Transcribe the closing lines of the listing exactly, starting at the one that contains "PROGRAM & \$ 5.85 M \\" and including the last.

-- Data in this exercise follows --

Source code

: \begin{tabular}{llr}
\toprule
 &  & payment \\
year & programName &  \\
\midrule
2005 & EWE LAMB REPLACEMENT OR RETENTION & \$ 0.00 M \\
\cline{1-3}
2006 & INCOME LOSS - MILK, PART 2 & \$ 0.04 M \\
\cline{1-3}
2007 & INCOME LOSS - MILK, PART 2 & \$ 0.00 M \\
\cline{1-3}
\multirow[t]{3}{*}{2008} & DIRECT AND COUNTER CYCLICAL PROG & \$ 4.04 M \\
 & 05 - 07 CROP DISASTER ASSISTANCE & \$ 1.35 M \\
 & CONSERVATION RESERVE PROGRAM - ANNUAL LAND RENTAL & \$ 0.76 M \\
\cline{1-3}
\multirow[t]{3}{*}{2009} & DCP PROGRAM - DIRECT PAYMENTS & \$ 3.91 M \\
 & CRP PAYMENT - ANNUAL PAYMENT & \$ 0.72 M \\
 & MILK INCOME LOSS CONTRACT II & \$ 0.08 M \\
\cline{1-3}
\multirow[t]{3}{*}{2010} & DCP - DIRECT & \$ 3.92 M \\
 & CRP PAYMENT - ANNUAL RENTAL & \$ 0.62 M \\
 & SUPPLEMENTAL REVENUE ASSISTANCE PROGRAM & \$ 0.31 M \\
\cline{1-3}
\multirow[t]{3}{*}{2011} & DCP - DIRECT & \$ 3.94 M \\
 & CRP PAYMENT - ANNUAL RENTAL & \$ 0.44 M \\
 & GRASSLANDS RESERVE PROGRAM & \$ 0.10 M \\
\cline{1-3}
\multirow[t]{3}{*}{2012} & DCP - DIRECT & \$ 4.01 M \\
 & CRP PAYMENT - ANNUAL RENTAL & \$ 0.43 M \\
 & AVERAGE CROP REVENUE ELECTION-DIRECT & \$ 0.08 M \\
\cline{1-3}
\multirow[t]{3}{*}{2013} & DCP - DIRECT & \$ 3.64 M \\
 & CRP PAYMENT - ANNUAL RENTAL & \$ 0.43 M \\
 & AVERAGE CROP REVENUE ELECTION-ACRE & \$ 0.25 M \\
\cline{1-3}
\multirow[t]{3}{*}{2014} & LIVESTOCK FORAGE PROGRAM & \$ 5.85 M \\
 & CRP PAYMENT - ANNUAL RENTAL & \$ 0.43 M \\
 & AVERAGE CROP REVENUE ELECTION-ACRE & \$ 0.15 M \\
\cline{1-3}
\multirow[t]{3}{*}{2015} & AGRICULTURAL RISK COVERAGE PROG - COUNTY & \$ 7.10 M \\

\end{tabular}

-- Data in this exercise concluded --

**Solution for this problem**
\multirow[t]{3}{*}{2014} & LIVESTOCK FORAGE PROGRAM & \$ 5.85 M \\
 & CRP PAYMENT - ANNUAL RENTAL & \$ 0.43 M \\
 & AVERAGE CROP REVENUE ELECTION-ACRE & \$ 0.15 M \\
\cline{1-3}
\multirow[t]{3}{*}{2015} & AGRICULTURAL RISK COVERAGE PROG - COUNTY & \$ 7.10 M \\

\end{tabular}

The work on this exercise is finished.